Scintillating fiber phantom dosimeter to measure real-time dose distribution of Co-60 teletherapy source

Abstract

In this study, we developed a scintillating fiber phantom dosimeter (SFPD) that can measure the transverse and longitudinal dose distributions of a Co-60 teletherapy source. The SFPD system is composed of organic scintillating fibers, polymethyl methacrylate (PMMA) phantoms, and a complementary metal–oxide–semiconductor (CMOS) sensor camera. When the phantom dosimeter is irradiated with gamma rays from a Co-60 teletherapy source, scintillating lights are emitted from the scintillating fibers inserted in the phantom dosimeter.

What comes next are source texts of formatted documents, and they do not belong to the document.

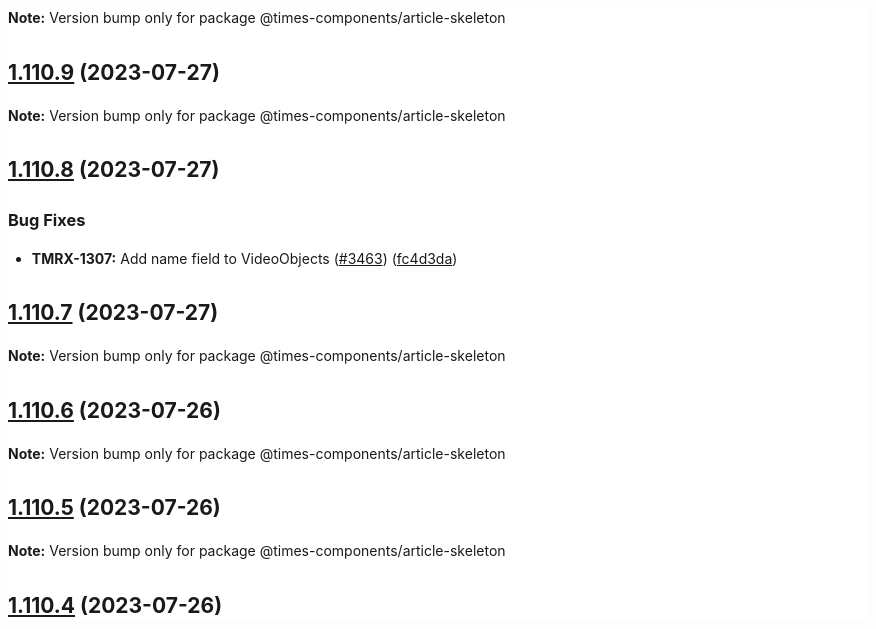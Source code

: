**Note:** Version bump only for package @times-components/article-skeleton





## [1.110.9](https://github.com/newsuk/times-components/compare/@times-components/article-skeleton@1.110.8...@times-components/article-skeleton@1.110.9) (2023-07-27)

**Note:** Version bump only for package @times-components/article-skeleton





## [1.110.8](https://github.com/newsuk/times-components/compare/@times-components/article-skeleton@1.110.7...@times-components/article-skeleton@1.110.8) (2023-07-27)


### Bug Fixes

* **TMRX-1307:** Add name field to VideoObjects ([#3463](https://github.com/newsuk/times-components/issues/3463)) ([fc4d3da](https://github.com/newsuk/times-components/commit/fc4d3dab8bf615c5f9a2565e6899774ad8abc2c3))





## [1.110.7](https://github.com/newsuk/times-components/compare/@times-components/article-skeleton@1.110.6...@times-components/article-skeleton@1.110.7) (2023-07-27)

**Note:** Version bump only for package @times-components/article-skeleton





## [1.110.6](https://github.com/newsuk/times-components/compare/@times-components/article-skeleton@1.110.5...@times-components/article-skeleton@1.110.6) (2023-07-26)

**Note:** Version bump only for package @times-components/article-skeleton





## [1.110.5](https://github.com/newsuk/times-components/compare/@times-components/article-skeleton@1.110.4...@times-components/article-skeleton@1.110.5) (2023-07-26)

**Note:** Version bump only for package @times-components/article-skeleton





## [1.110.4](https://github.com/newsuk/times-components/compare/@times-components/article-skeleton@1.110.3...@times-components/article-skeleton@1.110.4) (2023-07-26)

The scintillating images are measured using a CMOS camera in real time and analyzed using an image processing program. The proposed phantom dosimeter has many advantages such as real-time measurement, easy calibration, and immunity to electromagnetic interference. In addition, it can measure complex dose distributions more precisely, because it has a high spatial resolution due to the small size of organic scintillating fibers. To evaluate the performance of the proposed phantom dosimeter, transverse and longitudinal dose distributions are measured using the CMOS sensor camera. Dose distributions are measured according to the field sizes and compared to the results obtained using an EBT3 film and MCNPX calculations.